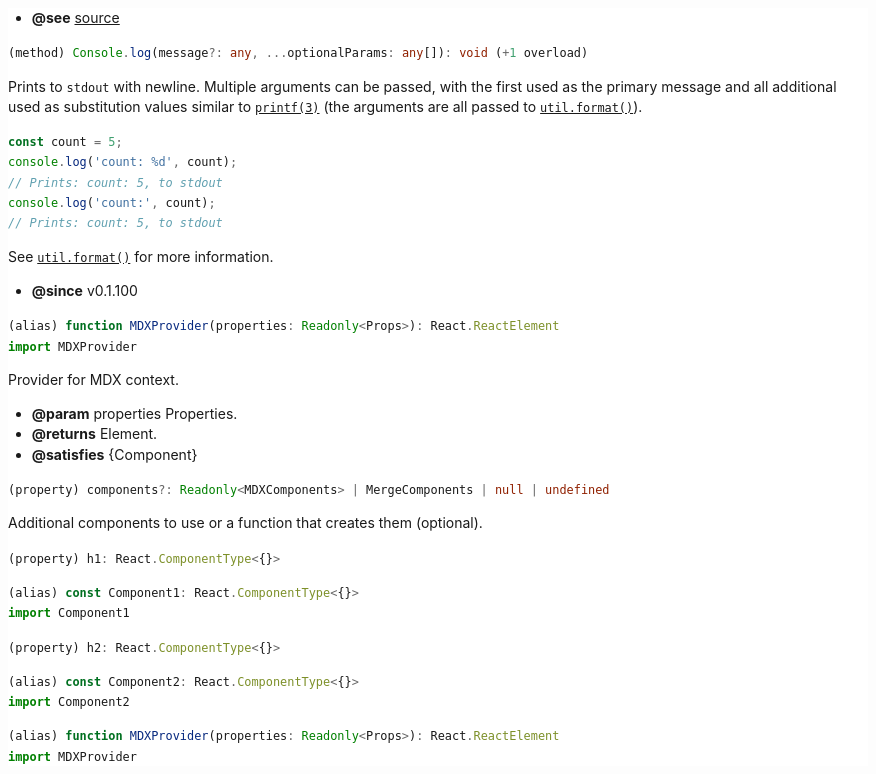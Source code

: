 - **@see** [source](https://github.com/nodejs/node/blob/v22.x/lib/console.js)

```ts
(method) Console.log(message?: any, ...optionalParams: any[]): void (+1 overload)
```

Prints to `stdout` with newline. Multiple arguments can be passed, with the first used as the primary message and all additional used as substitution values similar to [`printf(3)`](http://man7.org/linux/man-pages/man3/printf.3.html) (the arguments are all passed to [`util.format()`](https://nodejs.org/docs/latest-v22.x/api/util.html#utilformatformat-args)).

```js
const count = 5;
console.log('count: %d', count);
// Prints: count: 5, to stdout
console.log('count:', count);
// Prints: count: 5, to stdout

```

See [`util.format()`](https://nodejs.org/docs/latest-v22.x/api/util.html#utilformatformat-args) for more information.

- **@since** v0.1.100

```ts
(alias) function MDXProvider(properties: Readonly<Props>): React.ReactElement
import MDXProvider
```

Provider for MDX context.

- **@param** properties Properties.
- **@returns** Element.
- **@satisfies** {Component}

```ts
(property) components?: Readonly<MDXComponents> | MergeComponents | null | undefined
```

Additional components to use or a function that creates them (optional).

```ts
(property) h1: React.ComponentType<{}>
```

```ts
(alias) const Component1: React.ComponentType<{}>
import Component1
```

```ts
(property) h2: React.ComponentType<{}>
```

```ts
(alias) const Component2: React.ComponentType<{}>
import Component2
```

```ts
(alias) function MDXProvider(properties: Readonly<Props>): React.ReactElement
import MDXProvider
```
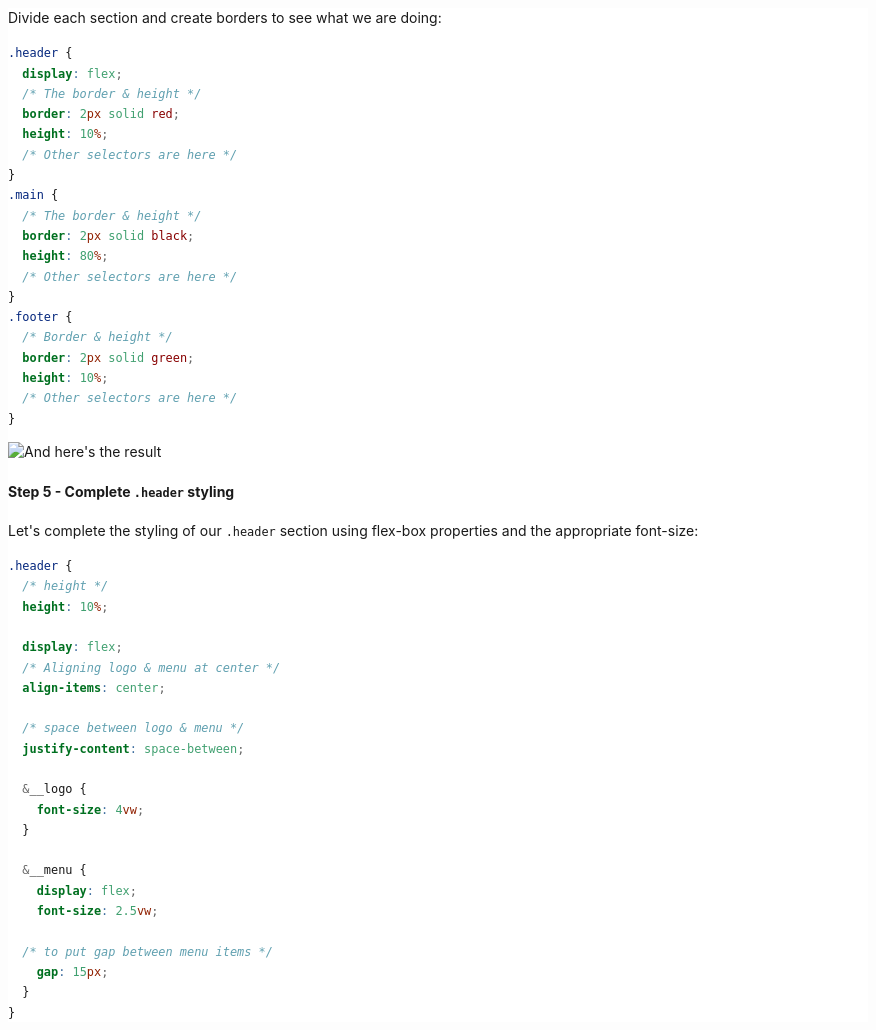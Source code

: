 Divide each section and create borders to see what we are doing:

```scss title="style.scss"
.header {
  display: flex;
  /* The border & height */
  border: 2px solid red;
  height: 10%;
  /* Other selectors are here */
}
.main {
  /* The border & height */
  border: 2px solid black;
  height: 80%;
  /* Other selectors are here */
}
.footer {
  /* Border & height */
  border: 2px solid green;
  height: 10%;
  /* Other selectors are here */
}
```

![And here's the result](https://dev-to-uploads.s3.amazonaws.com/uploads/articles/o77rk1bj2m722jf41mju.png)

#### Step 5 - Complete `.header` styling

Let's complete the styling of our `.header` section using flex-box properties and the appropriate font-size:

```scss title="style.scss"
.header {
  /* height */
  height: 10%;

  display: flex;
  /* Aligning logo & menu at center */
  align-items: center;

  /* space between logo & menu */
  justify-content: space-between;

  &__logo {
    font-size: 4vw;
  }

  &__menu {
    display: flex;
    font-size: 2.5vw;

  /* to put gap between menu items */
    gap: 15px;
  }
}
```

^^^^^^^^^^^^^^^^

Report every line in the data above in which the word "property" appears.

(property) components?: Readonly<MDXComponents> | MergeComponents | null | undefined
(property) h1: React.ComponentType<{}>
(property) h2: React.ComponentType<{}>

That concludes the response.